Which lines of the records below contain the word "Approximate"? Show each one.

═════ INPUT FOR THIS TASK

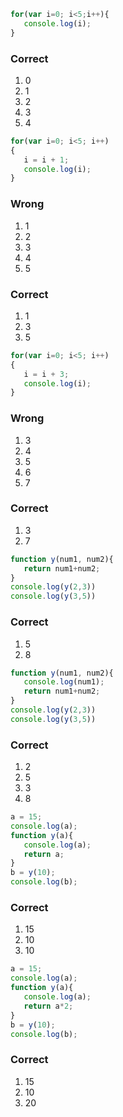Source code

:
 ```javascript
for(var i=0; i<5;i++){   
   console.log(i);
}
```
### Correct
1. 0
2. 1
3. 2
4. 3
5. 4

```javascript
for(var i=0; i<5; i++)
{
   i = i + 1;  
   console.log(i);
}
```
### Wrong
1. 1
2. 2
3. 3
4. 4
5. 5
### Correct
1. 1
2. 3
3. 5

```javascript
for(var i=0; i<5; i++)
{
   i = i + 3; 
   console.log(i);
}
```
### Wrong
1. 3
2. 4
3. 5
4. 6
5. 7
### Correct
1. 3
2. 7

```javascript
function y(num1, num2){   
   return num1+num2;
}
console.log(y(2,3))
console.log(y(3,5))
```
### Correct
1. 5
2. 8

```javascript
function y(num1, num2){
   console.log(num1);   
   return num1+num2;
}
console.log(y(2,3))
console.log(y(3,5))
```
### Correct
1. 2
2. 5
3. 3
4. 8

```javascript
a = 15;
console.log(a);
function y(a){
   console.log(a);   
   return a;
}
b = y(10);
console.log(b);
```
### Correct
1. 15
2. 10
3. 10

```javascript
a = 15;
console.log(a);
function y(a){
   console.log(a);   
   return a*2;
}
b = y(10);
console.log(b);
```
### Correct
1. 15
2. 10
3. 20
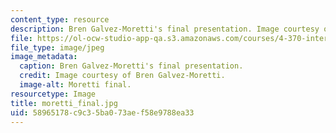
 ```yaml
---
content_type: resource
description: Bren Galvez-Moretti's final presentation. Image courtesy of Bren Galvez-Moretti.
file: https://ol-ocw-studio-app-qa.s3.amazonaws.com/courses/4-370-interrogative-design-workshop-fall-2005/58965178c9c35ba073aef58e9788ea33_moretti_final.jpg
file_type: image/jpeg
image_metadata:
  caption: Bren Galvez-Moretti's final presentation.
  credit: Image courtesy of Bren Galvez-Moretti.
  image-alt: Moretti final.
resourcetype: Image
title: moretti_final.jpg
uid: 58965178-c9c3-5ba0-73ae-f58e9788ea33
---
```

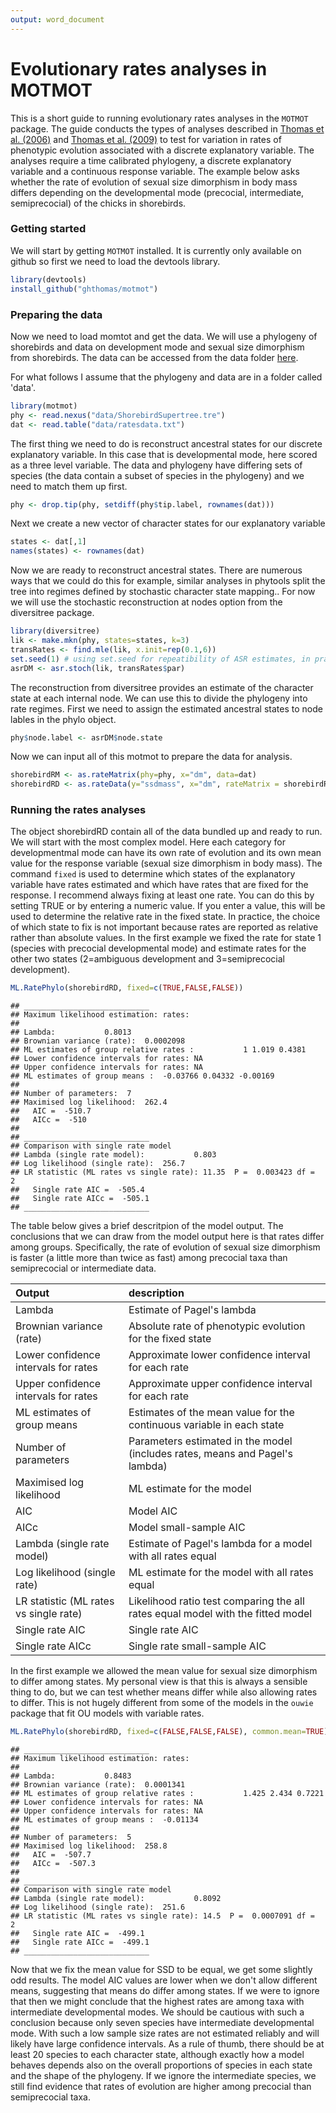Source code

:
 ```yaml
---
output: word_document
---
```

Evolutionary rates analyses in MOTMOT
=====================================

This is a short guide to running evolutionary rates analyses in the ```MOTMOT``` package. The guide conducts the types of analyses described in [Thomas et al. (2006)](http://www.ncbi.nlm.nih.gov/pmc/articles/PMC1634920/) and [Thomas et al. (2009)](http://www.tau.ac.il/lifesci/departments/zoology/members/meiri/documents/Thomasetal2009sizediversificationinAnolis.pdf) to test for variation in rates of phenotypic evolution associated with a discrete explanatory variable. The analyses require a time calibrated phylogeny, a discrete explanatory variable and a continuous response variable. The example below asks whether the rate of evolution of sexual size dimorphism in body mass differs depending on the developmental mode (precocial, intermediate, semiprecocial) of the chicks in shorebirds.

### Getting started
We will start by getting ```MOTMOT``` installed. It is currently only available on github so first we need to load the devtools library.



```r
library(devtools)
install_github("ghthomas/motmot")
```

### Preparing the data
Now we need to load momtot and get the data. We will use a phylogeny of shorebirds and data on development mode and sexual size dimorphism from shorebirds. The data can be accessed from the data folder [here](https://github.com/ghthomas/Comparative-analysis-examples).

For what follows I assume that the phylogeny and data are in a folder called 'data'.


```r
library(motmot)
phy <- read.nexus("data/ShorebirdSupertree.tre")
dat <- read.table("data/ratesdata.txt")
```

The first thing we need to do is reconstruct ancestral states for our discrete explanatory variable. In this case that is developmental mode, here scored as a three level variable. The data and phylogeny have differing sets of species (the data contain a subset of species in the phylogeny) and we need to match them up first.


```r
phy <- drop.tip(phy, setdiff(phy$tip.label, rownames(dat)))
```

Next we create a new vector of character states for our explanatory variable


```r
states <- dat[,1]
names(states) <- rownames(dat)
```

Now we are ready to reconstruct ancestral states. There are numerous ways that we could do this for example, similar analyses in phytools split the tree into regimes defined by stochastic character state mapping.. For now we will use the stochastic reconstruction at nodes option from the diversitree package.


```r
library(diversitree)
lik <- make.mkn(phy, states=states, k=3)
transRates <- find.mle(lik, x.init=rep(0.1,6))
set.seed(1) # using set.seed for repeatibility of ASR estimates, in practice it is useful to explore many reconstructions
asrDM <- asr.stoch(lik, transRates$par)
```

The reconstruction from diversitree provides an estimate of the character state at each internal node. We can use this to divide the phylogeny into rate regimes. First we need to assign the estimated ancestral states to node lables in the phylo object.


```r
phy$node.label <- asrDM$node.state
```

Now we can input all of this motmot to prepare the data for analysis.

```r
shorebirdRM <- as.rateMatrix(phy=phy, x="dm", data=dat)
shorebirdRD <- as.rateData(y="ssdmass", x="dm", rateMatrix = shorebirdRM, phy=NULL, data=dat, log.y=FALSE)
```

### Running the rates analyses
The object shorebirdRD contain all of the data bundled up and ready to run. We will start with the most complex model. Here each category for developmentmal mode can have its own rate of evolution and its own mean value for the response variable (sexual size dimorphism in body mass). The command ```fixed``` is used to determine which states of the explanatory variable have rates estimated and which have rates that are fixed for the response. I recommend always fixing at least one rate. You can do this by setting TRUE or by entering a numeric value. If you enter a value, this will be used to determine the relative rate in the fixed state. In practice, the choice of which state to fix is not important because rates are reported as relative rather than absolute values. In the first example we fixed the rate for state 1 (species with precocial developmental mode) and estimate rates for the other two states (2=ambiguous development and 3=semiprecocial development).


```r
ML.RatePhylo(shorebirdRD, fixed=c(TRUE,FALSE,FALSE))
```

```
## ____________________________
## Maximum likelihood estimation: rates:
## 
## Lambda:           0.8013 
## Brownian variance (rate):  0.0002098 
## ML estimates of group relative rates :           1 1.019 0.4381 
## Lower confidence intervals for rates: NA 
## Upper confidence intervals for rates: NA 
## ML estimates of group means :  -0.03766 0.04332 -0.00169 
## 
## Number of parameters:  7 
## Maximised log likelihood:  262.4 
##   AIC =  -510.7   
##   AICc =  -510   
## 
## ____________________________
## Comparison with single rate model
## Lambda (single rate model):           0.803 
## Log likelihood (single rate):  256.7 
## LR statistic (ML rates vs single rate): 11.35  P =  0.003423 df =  2  
##   Single rate AIC =  -505.4   
##   Single rate AICc =  -505.1   
## ____________________________
```

The table below gives a brief descritpion of the model output. The conclusions that we can draw from the model output here is that rates differ among groups. Specifically, the rate of evolution of sexual size dimorphism is faster (a little more than twice as fast) among precocial taxa than semiprecocial or intermediate data.

|  Output  |  description  |  
|:------|:------------|
|Lambda    |Estimate of Pagel's lambda          |
|Brownian variance (rate)     |Absolute rate of phenotypic evolution for the fixed state          |
|Lower confidence intervals for rates     |Approximate lower confidence interval for each rate          |
|Upper confidence intervals for rates     |Approximate upper confidence interval for each rate           |
|ML estimates of group means     |Estimates of the mean value for the continuous variable in each state          |
|Number of parameters     |Parameters estimated in the model (includes rates, means and Pagel's lambda)          |
|Maximised log likelihood     |ML estimate for the model          |
|AIC     |Model AIC           |
|AICc     |Model small-sample AIC          |
|Lambda (single rate model)     |Estimate of Pagel's lambda for a model with all rates equal          |
|Log likelihood (single rate)     |ML estimate for the model with all rates equal           |
|LR statistic (ML rates vs single rate)     |Likelihood ratio test comparing the all rates equal model with the fitted model          |
|Single rate AIC     |Single rate AIC          |
|Single rate AICc     |Single rate small-sample AIC          |


In the first example we allowed the mean value for sexual size dimorphism to differ among states. My personal view is that this is always a sensible thing to do, but we can test whether means differ while also allowing rates to differ. This is not hugely different from some of the models in the ```ouwie``` package that fit OU models with variable rates.


```r
ML.RatePhylo(shorebirdRD, fixed=c(FALSE,FALSE,FALSE), common.mean=TRUE)
```

```
## ____________________________
## Maximum likelihood estimation: rates:
## 
## Lambda:           0.8483 
## Brownian variance (rate):  0.0001341 
## ML estimates of group relative rates :           1.425 2.434 0.7221 
## Lower confidence intervals for rates: NA 
## Upper confidence intervals for rates: NA 
## ML estimates of group means :  -0.01134 
## 
## Number of parameters:  5 
## Maximised log likelihood:  258.8 
##   AIC =  -507.7   
##   AICc =  -507.3   
## 
## ____________________________
## Comparison with single rate model
## Lambda (single rate model):           0.8092 
## Log likelihood (single rate):  251.6 
## LR statistic (ML rates vs single rate): 14.5  P =  0.0007091 df =  2  
##   Single rate AIC =  -499.1   
##   Single rate AICc =  -499.1   
## ____________________________
```

Now that we fix the mean value for SSD to be equal, we get some slightly odd results. The model AIC values are lower when we don't allow different means, suggesting that means do differ among states. If we were to ignore that then we might conclude that the highest rates are among taxa with intermediate developmental modes. We should be cautious with such a conclusion because only seven species have intermediate developmental mode. With such a low sample size rates are not estimated reliably and will likely have large confidence intervals. As a rule of thumb, there should be at least 20 species to each character state, although exactly how a model behaves depends also on the overall proportions of species in each state and the shape of the phylogeny. If we ignore the intermediate species, we still find evidence that rates of evolution are higher among precocial than semiprecocial taxa.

══════════

• RESULT OF THE EXERCISE
|Lower confidence intervals for rates     |Approximate lower confidence interval for each rate          |
|Upper confidence intervals for rates     |Approximate upper confidence interval for each rate           |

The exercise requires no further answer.